AIM OF THE TASK — Would you print exactly the lines that begin the listing and continue through the line holding "2022-1-1 09:18 上传"? No pictures, please.

GIVEN DATA —
::::
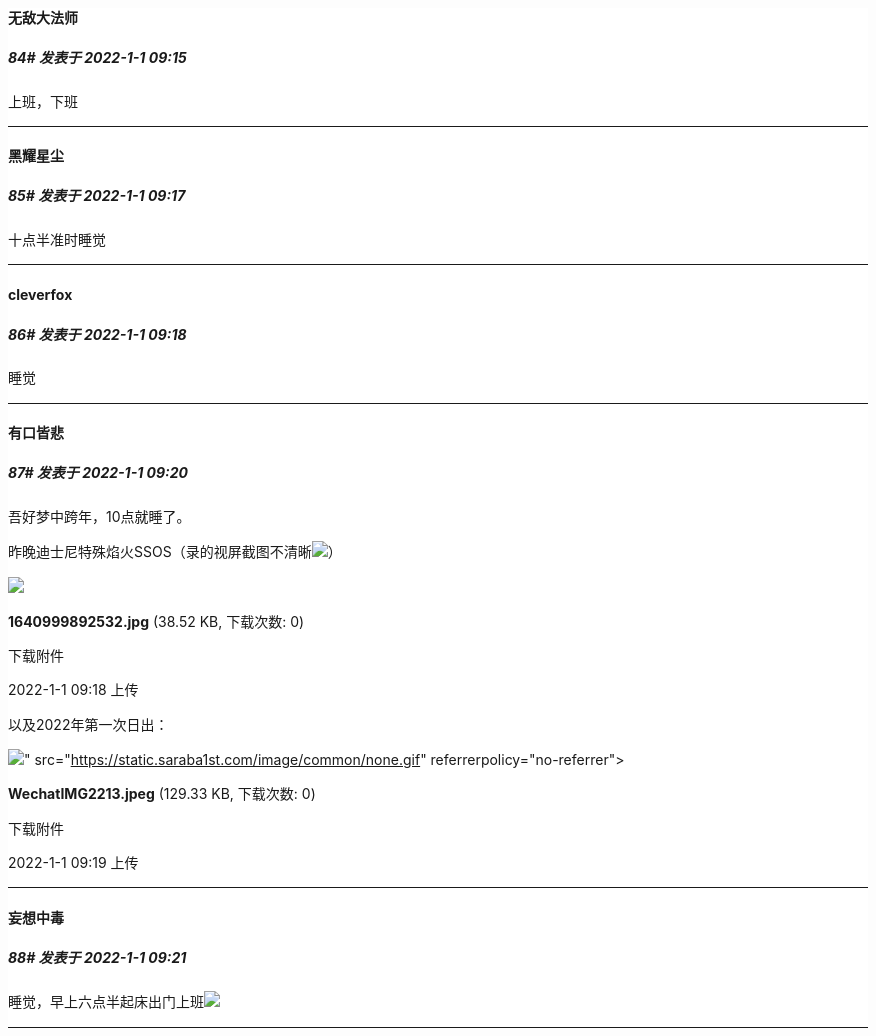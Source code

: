 ####  无敌大法师  
##### 84#       发表于 2022-1-1 09:15

上班，下班

*****

####  黑耀星尘  
##### 85#       发表于 2022-1-1 09:17

十点半准时睡觉

*****

####  cleverfox  
##### 86#       发表于 2022-1-1 09:18

睡觉

*****

####  有口皆悲  
##### 87#       发表于 2022-1-1 09:20

吾好梦中跨年，10点就睡了。

昨晚迪士尼特殊焰火SSOS（录的视屏截图不清晰<img src="https://static.saraba1st.com/image/smiley/face2017/068.png" referrerpolicy="no-referrer">）

<img src="https://img.saraba1st.com/forum/202201/01/091851wgemaae8xqp87zg8.jpg" referrerpolicy="no-referrer">

<strong>1640999892532.jpg</strong> (38.52 KB, 下载次数: 0)

下载附件

2022-1-1 09:18 上传

以及2022年第一次日出：

<img src="https://img.saraba1st.com/forum/202201/01/091959x8qinj8pjnqo5id2.jpeg" referrerpolicy="no-referrer">" src="https://static.saraba1st.com/image/common/none.gif" referrerpolicy="no-referrer">

<strong>WechatIMG2213.jpeg</strong> (129.33 KB, 下载次数: 0)

下载附件

2022-1-1 09:19 上传

*****

####  妄想中毒  
##### 88#       发表于 2022-1-1 09:21

睡觉，早上六点半起床出门上班<img src="https://static.saraba1st.com/image/smiley/face2017/037.png" referrerpolicy="no-referrer">



*****
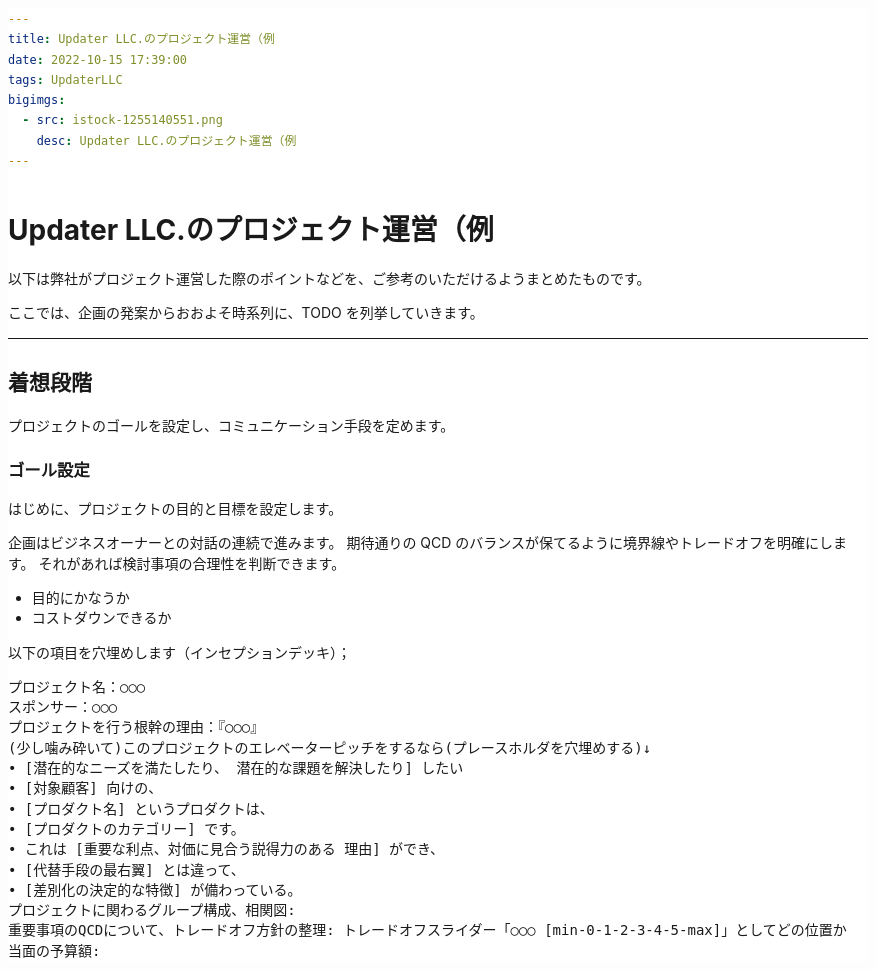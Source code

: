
 ```yaml
---
title: Updater LLC.のプロジェクト運営（例
date: 2022-10-15 17:39:00
tags: UpdaterLLC
bigimgs:
  - src: istock-1255140551.png
    desc: Updater LLC.のプロジェクト運営（例
---
```


# Updater LLC.のプロジェクト運営（例

以下は弊社がプロジェクト運営した際のポイントなどを、ご参考のいただけるようまとめたものです。

ここでは、企画の発案からおおよそ時系列に、TODO を列挙していきます。

---

## 着想段階

プロジェクトのゴールを設定し、コミュニケーション手段を定めます。

### ゴール設定

はじめに、プロジェクトの目的と目標を設定します。

企画はビジネスオーナーとの対話の連続で進みます。
期待通りの QCD のバランスが保てるように境界線やトレードオフを明確にします。
それがあれば検討事項の合理性を判断できます。

- 目的にかなうか
- コストダウンできるか

以下の項目を穴埋めします（インセプションデッキ）；
 
<pre>
プロジェクト名：○○○
スポンサー：○○○
プロジェクトを行う根幹の理由：『○○○』
(少し噛み砕いて)このプロジェクトのエレベーターピッチをするなら(プレースホルダを穴埋めする)↓
• [潜在的なニーズを満たしたり、 潜在的な課題を解決したり] したい
• [対象顧客] 向けの、
• [プロダクト名] というプロダクトは、
• [プロダクトのカテゴリー] です。
• これは [重要な利点、対価に見合う説得力のある 理由] ができ、
• [代替手段の最右翼] とは違って、
• [差別化の決定的な特徴] が備わっている。
プロジェクトに関わるグループ構成、相関図:
重要事項のQCDについて、トレードオフ方針の整理: トレードオフスライダー「○○○ [min-0-1-2-3-4-5-max]」としてどの位置か
当面の予算額:
</pre>
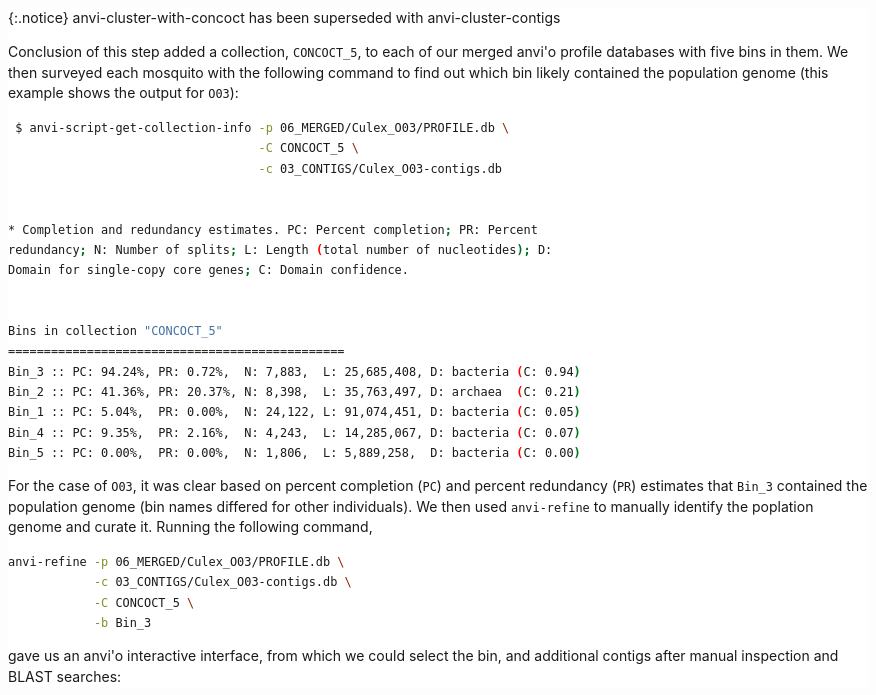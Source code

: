 {:.notice}
anvi-cluster-with-concoct has been superseded with anvi-cluster-contigs

Conclusion of this step added a collection, `CONCOCT_5`, to each of our merged anvi'o profile databases with five bins in them. We then surveyed each mosquito with the following command to find out which bin likely contained the population genome (this example shows the output for `O03`):

``` bash
 $ anvi-script-get-collection-info -p 06_MERGED/Culex_O03/PROFILE.db \
                                   -C CONCOCT_5 \
                                   -c 03_CONTIGS/Culex_O03-contigs.db


* Completion and redundancy estimates. PC: Percent completion; PR: Percent
redundancy; N: Number of splits; L: Length (total number of nucleotides); D:
Domain for single-copy core genes; C: Domain confidence.


Bins in collection "CONCOCT_5"
===============================================
Bin_3 :: PC: 94.24%, PR: 0.72%,  N: 7,883,  L: 25,685,408, D: bacteria (C: 0.94)
Bin_2 :: PC: 41.36%, PR: 20.37%, N: 8,398,  L: 35,763,497, D: archaea  (C: 0.21)
Bin_1 :: PC: 5.04%,  PR: 0.00%,  N: 24,122, L: 91,074,451, D: bacteria (C: 0.05)
Bin_4 :: PC: 9.35%,  PR: 2.16%,  N: 4,243,  L: 14,285,067, D: bacteria (C: 0.07)
Bin_5 :: PC: 0.00%,  PR: 0.00%,  N: 1,806,  L: 5,889,258,  D: bacteria (C: 0.00)
```

For the case of `O03`, it was clear based on percent completion (`PC`) and percent redundancy (`PR`) estimates that `Bin_3` contained the population genome (bin names differed for other individuals). We then used `anvi-refine` to manually identify the poplation genome and curate it. Running the following command,

``` bash
anvi-refine -p 06_MERGED/Culex_O03/PROFILE.db \
            -c 03_CONTIGS/Culex_O03-contigs.db \
            -C CONCOCT_5 \
            -b Bin_3
```

gave us an anvi'o interactive interface, from which we could select the bin, and additional contigs after manual inspection and BLAST searches:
::::
TASK SOLUTION —
Source code

: ####  无敌大法师  
##### 84#       发表于 2022-1-1 09:15

上班，下班

*****

####  黑耀星尘  
##### 85#       发表于 2022-1-1 09:17

十点半准时睡觉

*****

####  cleverfox  
##### 86#       发表于 2022-1-1 09:18

睡觉

*****

####  有口皆悲  
##### 87#       发表于 2022-1-1 09:20

吾好梦中跨年，10点就睡了。

昨晚迪士尼特殊焰火SSOS（录的视屏截图不清晰<img src="https://static.saraba1st.com/image/smiley/face2017/068.png" referrerpolicy="no-referrer">）

<img src="https://img.saraba1st.com/forum/202201/01/091851wgemaae8xqp87zg8.jpg" referrerpolicy="no-referrer">

<strong>1640999892532.jpg</strong> (38.52 KB, 下载次数: 0)

下载附件

2022-1-1 09:18 上传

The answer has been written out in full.